Reunião no Itamaraty aborda o uso de biocombustíveis na aviação e na descarbonização de portos.
O Brics formalizou nesta terça-feira (13.mai.2025) uma aliança para intensificar a cooperação em infraestrutura logística e mobilidade sustentável. A decisão foi confirmada durante a reunião do Grupo de Trabalho de Transportes, realizada no Palácio do Itamaraty, em Brasília, com a presidência temporária do Brasil.
O encontro culminou em uma declaração conjunta com compromissos nas áreas de descarbonização, combustíveis sustentáveis e integração dos modais. No documento, o bloco rejeitou medidas unilaterais e restrições no setor, por considerá-las prejudiciais ao acesso a tecnologias essenciais e à estabilidade do mercado. A íntegra (PDF – 515 kB).
A carta afirma que se recorre a medidas unilaterais e restritivas no setor de transportes que podem gerar distorções de mercado e impedir o acesso a tecnologias, equipamentos e serviços necessários para a segurança dos transportes, e reafirma o compromisso de aprimorar a coordenação nessas questões.

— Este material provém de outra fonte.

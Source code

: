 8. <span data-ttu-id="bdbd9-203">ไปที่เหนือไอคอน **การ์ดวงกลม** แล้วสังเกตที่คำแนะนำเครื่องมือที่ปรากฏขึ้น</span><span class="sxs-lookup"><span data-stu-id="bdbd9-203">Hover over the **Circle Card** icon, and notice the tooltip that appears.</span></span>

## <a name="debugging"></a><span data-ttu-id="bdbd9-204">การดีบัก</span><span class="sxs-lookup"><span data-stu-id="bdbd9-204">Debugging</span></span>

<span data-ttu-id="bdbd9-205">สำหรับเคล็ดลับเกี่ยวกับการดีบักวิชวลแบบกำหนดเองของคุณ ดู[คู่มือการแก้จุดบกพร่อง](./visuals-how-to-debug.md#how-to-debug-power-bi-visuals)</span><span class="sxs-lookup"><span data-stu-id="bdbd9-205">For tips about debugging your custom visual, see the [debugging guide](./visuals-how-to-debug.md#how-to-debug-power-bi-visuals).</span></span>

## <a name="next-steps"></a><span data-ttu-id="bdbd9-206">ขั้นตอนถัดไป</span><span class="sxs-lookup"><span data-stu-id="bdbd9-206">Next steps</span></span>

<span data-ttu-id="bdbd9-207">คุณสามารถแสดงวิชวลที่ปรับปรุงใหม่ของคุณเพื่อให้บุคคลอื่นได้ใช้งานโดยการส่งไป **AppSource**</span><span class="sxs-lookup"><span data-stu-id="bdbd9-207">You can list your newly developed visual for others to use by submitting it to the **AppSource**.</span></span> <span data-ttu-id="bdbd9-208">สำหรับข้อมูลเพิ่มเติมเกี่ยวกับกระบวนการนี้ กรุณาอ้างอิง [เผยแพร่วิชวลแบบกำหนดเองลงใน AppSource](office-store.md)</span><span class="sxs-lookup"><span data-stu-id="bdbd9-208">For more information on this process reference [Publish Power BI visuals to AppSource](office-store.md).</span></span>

Dentre as principais iniciativas, destaca-se a proposta de criação do BISTML (Instituto dos Brics para Transporte Sustentável, Mobilidade e Logística, na sigla em inglês), com o objetivo de promover o intercâmbio de experiências e o planejamento de infraestruturas adequadas às mudanças climáticas.
A ministra em exercício de Portos e Aeroportos, Mariana Pescatori, ressaltou que o acordo representa a primeira declaração ministerial exclusiva da área de transportes do grupo. Ela afirmou que a iniciativa possibilita o alinhamento de interesses estratégicos dos países e o estabelecimento de um espaço permanente para a discussão de soluções sustentáveis.
Teremos, nas cooperações do sul global, uma oportunidade de alcançar posições favoráveis, construir resiliência, identificar boas práticas, iniciar o tratamento de riscos a serem absorvidos para o planejamento da infraestrutura, mas, sobretudo, de incorporar vias e possibilidades de negócios cada vez mais verdes no programa da infraestrutura desse país, afirmou Cloves Benevides, subsecretário de Sustentabilidade do Ministério de Transportes.
Uma das principais discussões envolveu a expansão do uso de SAFs (combustíveis sustentáveis de aviação, sigla em inglês). Os ministros estabeleceram um compromisso de cooperação técnica sobre tecnologias e rotas de produção, o que poderá auxiliar os países a alcançar as metas climáticas acordadas no âmbito da ICAO (Organização da Aviação Civil Internacional, em inglês).
Pescatori ressaltou que o Brasil já adotou metas específicas por meio do projeto Combustível do Futuro. A legislação determina que, até 2027, 1% dos combustíveis utilizados em voos domésticos sejam SAF, índice que deve atingir 10% até 2037.
Já temos as metas postas, o Brasil ousou porque já internalizou essas metas para os nossos voos domésticos, mas nós vamos ter o grande desafio à frente de já em 2027 estar com 1% de consumo de combustível sustentado nos nossos aviões, declarou.
O Brics também consolidou um conjunto de ações para descarbonizar os portos e o transporte marítimo. O documento reúne iniciativas voluntárias de cada país, como a eletrificação de terminais e a adaptação de infraestruturas para combustíveis alternativos.
O material servirá como fundamento para cláusulas sustentáveis em contratos portuários no Brasil e deverá promover o intercâmbio de soluções entre os países do bloco.
Ele apontou que se trata de uma chance de introduzir inovações internacionais nas políticas públicas brasileiras e fortalecer acordos mais sustentáveis.
A declaração ainda reconhece a importância de aumentar a conectividade aérea entre os países do BRICS e propõe estudos para a criação de um mecanismo multilateral no setor. Inclui a revisão do memorando de entendimento sobre aviação regional firmado em 2018.
Um ponto relevante foi a indicação do Brasil de empregar a futura aliança logística como apoio em situações de desastres climáticos. A proposta contempla que os países possam colaborar com transporte de emergência e atendimento rápido em circunstâncias extremas.
O Brasil liderará o Brics de 1º de janeiro até 31 de dezembro de 2025. A coordenadora-geral da presidência brasileira, Paula Barboza, informou que os dois eixos de atuação do país, durante o ano de 2025, são a reforma da governança global e a cooperação entre países do Sul Global.
A cúpula de chefes de Estado do bloco composto por Brasil, Rússia, Índia, China e África do Sul será em julho de 2025 na cidade do Rio de Janeiro. A decisão foi oficializada pelo ministro das Relações Exteriores, Mauro Vieira, em 15 de fevereiro.